Molecular architecture of the inner ring scaffold of the human nuclear pore complex

• Published in: Science (American Association for the Advancement of Science) Vol. 352; no. 6283; pp. 363 - 365
• Main Authors: Kosinski, Jan, Mosalaganti, Shyamal, von Appen, Alexander, Teimer, Roman, DiGuilio, Amanda L., Wan, William, Bui, Khanh Huy, Hagen, Wim J.H., Briggs, John A. G., Glavy, Joseph S., Hurt, Ed, Beck, Martin
• Format: Journal Article
• Language: English
• Published: United States American Association for the Advancement of Science 15.04.2016; The American Association for the Advancement of Science
• Subjects: Active Transport, Cell Nucleus; Cryoelectron Microscopy; Crystallography; Cytoplasm; Electron Microscope Tomography; HeLa Cells; Humans; Mass Spectrometry; Models, Molecular; Nuclear Matrix - metabolism; Nuclear Matrix - ultrastructure; Nuclear medicine; Nuclear Pore - metabolism; Nuclear Pore - ultrastructure; Nuclear Pore Complex Proteins - chemistry; Nuclear Pore Complex Proteins - genetics; Nuclear Pore Complex Proteins - metabolism; Scientific Concepts; Tomography
• ISSN: 0036-8075; 1095-9203
• DOI: 10.1126/science.aaf0643

Nuclear pore complexes (NPCs) are 110-megadalton assemblies that mediate nucleocytoplasmic transport.
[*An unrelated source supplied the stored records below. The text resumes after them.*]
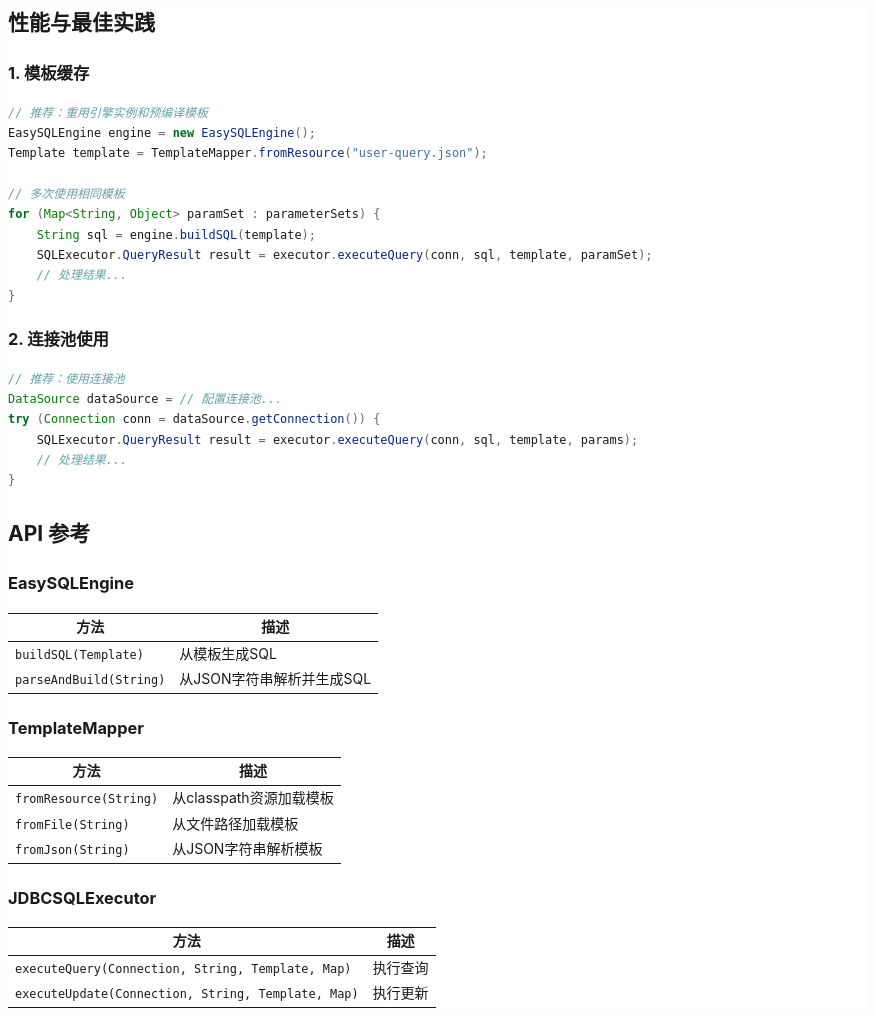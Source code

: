## 性能与最佳实践

### 1. 模板缓存

```java
// 推荐：重用引擎实例和预编译模板
EasySQLEngine engine = new EasySQLEngine();
Template template = TemplateMapper.fromResource("user-query.json");

// 多次使用相同模板
for (Map<String, Object> paramSet : parameterSets) {
    String sql = engine.buildSQL(template);
    SQLExecutor.QueryResult result = executor.executeQuery(conn, sql, template, paramSet);
    // 处理结果...
}
```

### 2. 连接池使用

```java
// 推荐：使用连接池
DataSource dataSource = // 配置连接池...
try (Connection conn = dataSource.getConnection()) {
    SQLExecutor.QueryResult result = executor.executeQuery(conn, sql, template, params);
    // 处理结果...
}
```

## API 参考

### EasySQLEngine

| 方法 | 描述 |
|------|------|
| `buildSQL(Template)` | 从模板生成SQL |
| `parseAndBuild(String)` | 从JSON字符串解析并生成SQL |

### TemplateMapper

| 方法 | 描述 |
|------|------|
| `fromResource(String)` | 从classpath资源加载模板 |
| `fromFile(String)` | 从文件路径加载模板 |
| `fromJson(String)` | 从JSON字符串解析模板 |

### JDBCSQLExecutor

| 方法 | 描述 |
|------|------|
| `executeQuery(Connection, String, Template, Map)` | 执行查询 |
| `executeUpdate(Connection, String, Template, Map)` | 执行更新 |
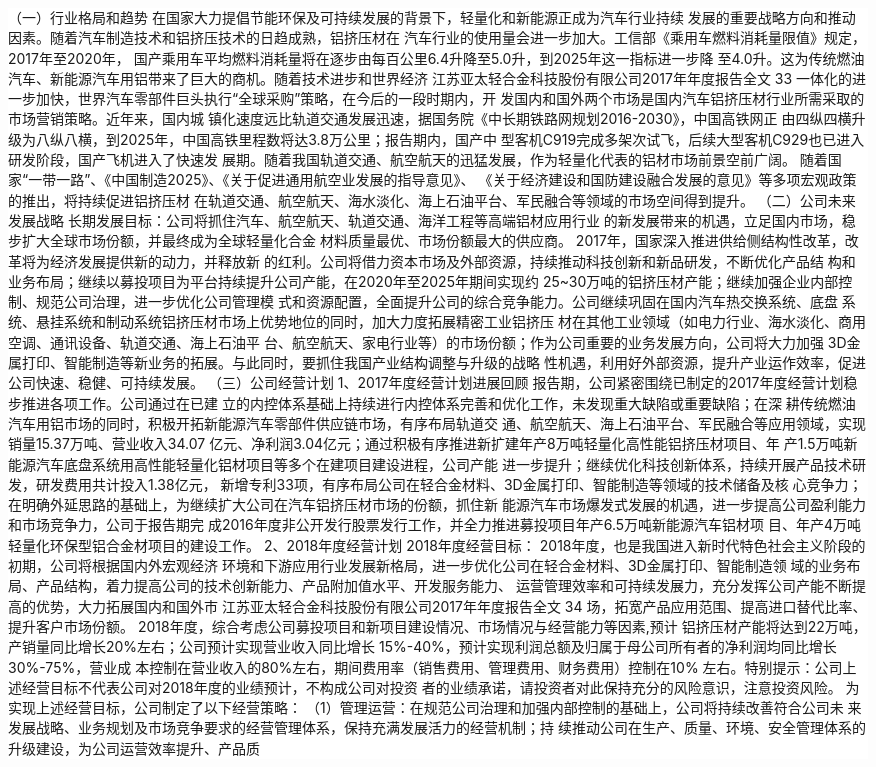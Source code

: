 （一）行业格局和趋势
在国家大力提倡节能环保及可持续发展的背景下，轻量化和新能源正成为汽车行业持续
发展的重要战略方向和推动因素。随着汽车制造技术和铝挤压技术的日趋成熟，铝挤压材在
汽车行业的使用量会进一步加大。工信部《乘用车燃料消耗量限值》规定，2017年至2020年，
国产乘用车平均燃料消耗量将在逐步由每百公里6.4升降至5.0升，到2025年这一指标进一步降
至4.0升。这为传统燃油汽车、新能源汽车用铝带来了巨大的商机。随着技术进步和世界经济
江苏亚太轻合金科技股份有限公司2017年年度报告全文
33
一体化的进一步加快，世界汽车零部件巨头执行“全球采购”策略，在今后的一段时期内，开
发国内和国外两个市场是国内汽车铝挤压材行业所需采取的市场营销策略。近年来，国内城
镇化速度远比轨道交通发展迅速，据国务院《中长期铁路网规划2016-2030》，中国高铁网正
由四纵四横升级为八纵八横，到2025年，中国高铁里程数将达3.8万公里；报告期内，国产中
型客机C919完成多架次试飞，后续大型客机C929也已进入研发阶段，国产飞机进入了快速发
展期。随着我国轨道交通、航空航天的迅猛发展，作为轻量化代表的铝材市场前景空前广阔。
随着国家“一带一路”、《中国制造2025》、《关于促进通用航空业发展的指导意见》、
《关于经济建设和国防建设融合发展的意见》等多项宏观政策的推出，将持续促进铝挤压材
在轨道交通、航空航天、海水淡化、海上石油平台、军民融合等领域的市场空间得到提升。
（二）公司未来发展战略
长期发展目标：公司将抓住汽车、航空航天、轨道交通、海洋工程等高端铝材应用行业
的新发展带来的机遇，立足国内市场，稳步扩大全球市场份额，并最终成为全球轻量化合金
材料质量最优、市场份额最大的供应商。
2017年，国家深入推进供给侧结构性改革，改革将为经济发展提供新的动力，并释放新
的红利。公司将借力资本市场及外部资源，持续推动科技创新和新品研发，不断优化产品结
构和业务布局；继续以募投项目为平台持续提升公司产能，在2020年至2025年期间实现约
25~30万吨的铝挤压材产能；继续加强企业内部控制、规范公司治理，进一步优化公司管理模
式和资源配置，全面提升公司的综合竞争能力。公司继续巩固在国内汽车热交换系统、底盘
系统、悬挂系统和制动系统铝挤压材市场上优势地位的同时，加大力度拓展精密工业铝挤压
材在其他工业领域（如电力行业、海水淡化、商用空调、通讯设备、轨道交通、海上石油平
台、航空航天、家电行业等）的市场份额；作为公司重要的业务发展方向，公司将大力加强
3D金属打印、智能制造等新业务的拓展。与此同时，要抓住我国产业结构调整与升级的战略
性机遇，利用好外部资源，提升产业运作效率，促进公司快速、稳健、可持续发展。
（三）公司经营计划
1、2017年度经营计划进展回顾
报告期，公司紧密围绕已制定的2017年度经营计划稳步推进各项工作。公司通过在已建
立的内控体系基础上持续进行内控体系完善和优化工作，未发现重大缺陷或重要缺陷；在深
耕传统燃油汽车用铝市场的同时，积极开拓新能源汽车零部件供应链市场，有序布局轨道交
通、航空航天、海上石油平台、军民融合等应用领域，实现销量15.37万吨、营业收入34.07
亿元、净利润3.04亿元；通过积极有序推进新扩建年产8万吨轻量化高性能铝挤压材项目、年
产1.5万吨新能源汽车底盘系统用高性能轻量化铝材项目等多个在建项目建设进程，公司产能
进一步提升；继续优化科技创新体系，持续开展产品技术研发，研发费用共计投入1.38亿元，
新增专利33项，有序布局公司在轻合金材料、3D金属打印、智能制造等领域的技术储备及核
心竞争力；在明确外延思路的基础上，为继续扩大公司在汽车铝挤压材市场的份额，抓住新
能源汽车市场爆发式发展的机遇，进一步提高公司盈利能力和市场竞争力，公司于报告期完
成2016年度非公开发行股票发行工作，并全力推进募投项目年产6.5万吨新能源汽车铝材项
目、年产4万吨轻量化环保型铝合金材项目的建设工作。
2、2018年度经营计划
2018年度经营目标：
2018年度，也是我国进入新时代特色社会主义阶段的初期，公司将根据国内外宏观经济
环境和下游应用行业发展新格局，进一步优化公司在轻合金材料、3D金属打印、智能制造领
域的业务布局、产品结构，着力提高公司的技术创新能力、产品附加值水平、开发服务能力、
运营管理效率和可持续发展力，充分发挥公司产能不断提高的优势，大力拓展国内和国外市
江苏亚太轻合金科技股份有限公司2017年年度报告全文
34
场，拓宽产品应用范围、提高进口替代比率、提升客户市场份额。
2018年度，综合考虑公司募投项目和新项目建设情况、市场情况与经营能力等因素,预计
铝挤压材产能将达到22万吨，产销量同比增长20%左右；公司预计实现营业收入同比增长
15%-40%，预计实现利润总额及归属于母公司所有者的净利润均同比增长30%-75%，营业成
本控制在营业收入的80%左右，期间费用率（销售费用、管理费用、财务费用）控制在10%
左右。特别提示：公司上述经营目标不代表公司对2018年度的业绩预计，不构成公司对投资
者的业绩承诺，请投资者对此保持充分的风险意识，注意投资风险。
为实现上述经营目标，公司制定了以下经营策略：
（1）管理运营：在规范公司治理和加强内部控制的基础上，公司将持续改善符合公司未
来发展战略、业务规划及市场竞争要求的经营管理体系，保持充满发展活力的经营机制；持
续推动公司在生产、质量、环境、安全管理体系的升级建设，为公司运营效率提升、产品质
NPCs are built from multiple copies of ~30 different nucleoporins, and understanding how these nucleoporins assemble into the NPC scaffold imposes a formidable challenge. Recently, it has been shown how the Y complex, a prominent NPC module, forms the outer rings of the nuclear pore. However, the organization of the inner ring has remained unknown until now. We used molecular modeling combined with cross-linking mass spectrometry and cryo-electron tomography to obtain a composite structure of the inner ring. This architectural map explains the vast majority of the electron density of the scaffold. We conclude that despite obvious differences in morphology and composition, the higher-order structure of the inner and outer rings is unexpectedly similar.